Ihr gegenüber: Männlich, Mitte fünfzig, die grau-weißen Haarstängel auf dem ansonsten kahlen Schädel wirkten erschreckend sortiert, die Zeitschrift wie einen Schützengraben über das Gesicht gezogen. Sie beobachtete ihn jetzt schon geschlagene 35 Minuten. Nicht, weil er mit den seidigen Händen eines Piano-Spielers alle dreieinhalb Minuten nach seinem Kaffeebecher griff und einen weiteren Zentiliter der braunen Brühe in sich hinein sog. Und ebenso wenig auf Grund der Tatsache, dass er von Zeit zu Zeit die grob karierten Hosenbeine bis zum verfetteten Knie hochzog um dem Juckreiz eines puterroten Mückenstiches nachzugeben. Nur zu gerne hätte sie ihre Mundwinkel nach unten gezogen und ihren Augen einen anderen Blickwinkel geboten. Doch Herrn Wabbel-wade's Aktivitäten zu verfolgen, war mit Sicherheit unter den Top 5 der interessantesten Anblicke dieses Raumes.

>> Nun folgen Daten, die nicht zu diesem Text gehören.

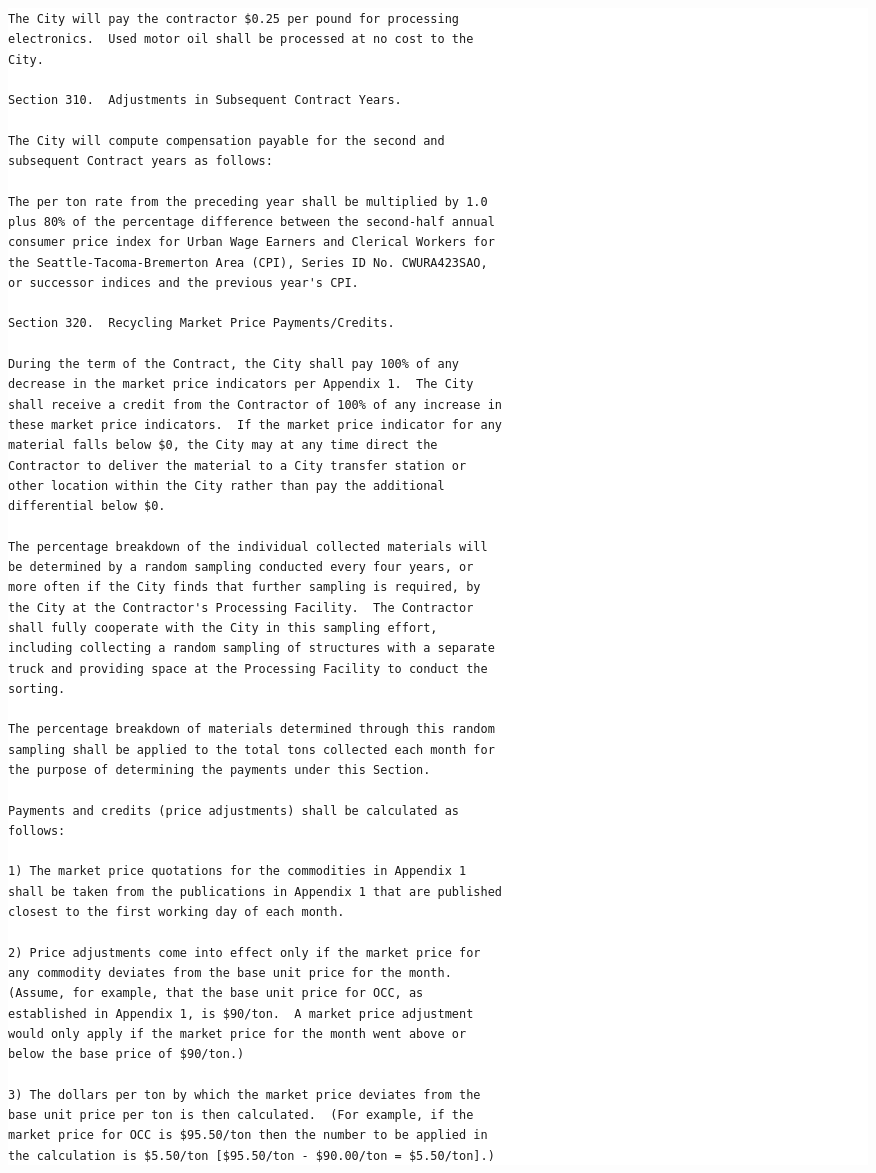    The City will pay the contractor $0.25 per pound for processing  
    electronics.  Used motor oil shall be processed at no cost to the  
    City.  
  
    Section 310.  Adjustments in Subsequent Contract Years.  
  
    The City will compute compensation payable for the second and  
    subsequent Contract years as follows:  
  
    The per ton rate from the preceding year shall be multiplied by 1.0  
    plus 80% of the percentage difference between the second-half annual  
    consumer price index for Urban Wage Earners and Clerical Workers for  
    the Seattle-Tacoma-Bremerton Area (CPI), Series ID No. CWURA423SAO,  
    or successor indices and the previous year's CPI.  
  
    Section 320.  Recycling Market Price Payments/Credits.  
  
    During the term of the Contract, the City shall pay 100% of any  
    decrease in the market price indicators per Appendix 1.  The City  
    shall receive a credit from the Contractor of 100% of any increase in  
    these market price indicators.  If the market price indicator for any  
    material falls below $0, the City may at any time direct the  
    Contractor to deliver the material to a City transfer station or  
    other location within the City rather than pay the additional  
    differential below $0.  
  
    The percentage breakdown of the individual collected materials will  
    be determined by a random sampling conducted every four years, or  
    more often if the City finds that further sampling is required, by  
    the City at the Contractor's Processing Facility.  The Contractor  
    shall fully cooperate with the City in this sampling effort,  
    including collecting a random sampling of structures with a separate  
    truck and providing space at the Processing Facility to conduct the  
    sorting.  
  
    The percentage breakdown of materials determined through this random  
    sampling shall be applied to the total tons collected each month for  
    the purpose of determining the payments under this Section.  
  
    Payments and credits (price adjustments) shall be calculated as  
    follows:  
  
    1) The market price quotations for the commodities in Appendix 1  
    shall be taken from the publications in Appendix 1 that are published  
    closest to the first working day of each month.  
  
    2) Price adjustments come into effect only if the market price for  
    any commodity deviates from the base unit price for the month.  
    (Assume, for example, that the base unit price for OCC, as  
    established in Appendix 1, is $90/ton.  A market price adjustment  
    would only apply if the market price for the month went above or  
    below the base price of $90/ton.)  
  
    3) The dollars per ton by which the market price deviates from the  
    base unit price per ton is then calculated.  (For example, if the  
    market price for OCC is $95.50/ton then the number to be applied in  
    the calculation is $5.50/ton [$95.50/ton - $90.00/ton = $5.50/ton].)  
  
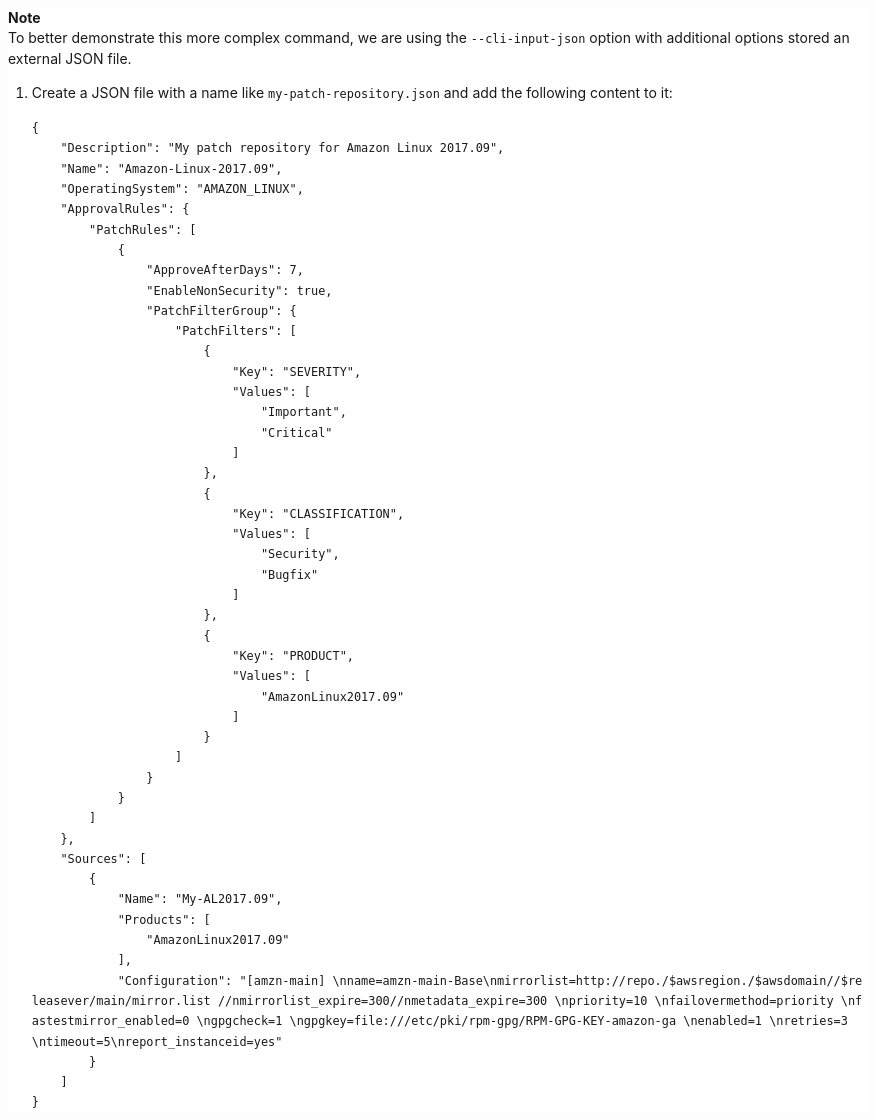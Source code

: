 **Note**  
To better demonstrate this more complex command, we are using the `--cli-input-json` option with additional options stored an external JSON file\.

1. Create a JSON file with a name like `my-patch-repository.json` and add the following content to it:

   ```
   {
       "Description": "My patch repository for Amazon Linux 2017.09",
       "Name": "Amazon-Linux-2017.09",
       "OperatingSystem": "AMAZON_LINUX",
       "ApprovalRules": {
           "PatchRules": [
               {
                   "ApproveAfterDays": 7,
                   "EnableNonSecurity": true,
                   "PatchFilterGroup": {
                       "PatchFilters": [
                           {
                               "Key": "SEVERITY",
                               "Values": [
                                   "Important",
                                   "Critical"
                               ]
                           },
                           {
                               "Key": "CLASSIFICATION",
                               "Values": [
                                   "Security",
                                   "Bugfix"
                               ]
                           },
                           {
                               "Key": "PRODUCT",
                               "Values": [
                                   "AmazonLinux2017.09"
                               ]
                           }
                       ]
                   }
               }
           ]
       },
       "Sources": [
           {
               "Name": "My-AL2017.09",
               "Products": [
                   "AmazonLinux2017.09"
               ],
               "Configuration": "[amzn-main] \nname=amzn-main-Base\nmirrorlist=http://repo./$awsregion./$awsdomain//$releasever/main/mirror.list //nmirrorlist_expire=300//nmetadata_expire=300 \npriority=10 \nfailovermethod=priority \nfastestmirror_enabled=0 \ngpgcheck=1 \ngpgkey=file:///etc/pki/rpm-gpg/RPM-GPG-KEY-amazon-ga \nenabled=1 \nretries=3 \ntimeout=5\nreport_instanceid=yes"
           }
       ]
   }
   ```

Die Konkurrenz bestand aus einem braun weiß gestreiften Vorhang, der sich unter dem Wehen des Lüftungsschachtes bog, einem roten Schal, dessen verklebte und verknotete Fransen einen ungefähren Eindruck davon zuließen, wie lange er schon auf die Rückkehr seines Besitzers wartete und den eingerasteten Facetten-Augen einer riesigen Eintagsfliege, die ihren Eintag schon um Tage hinter sich zu haben schien und nun auf dem Fensterbrett, über dem Lüftungsschacht, unter den Gardinen, den Pianisten und seine Zeitung zur Rechten und in Sichtweite des roten Schales ihre letzte Ruhe gefunden hatte.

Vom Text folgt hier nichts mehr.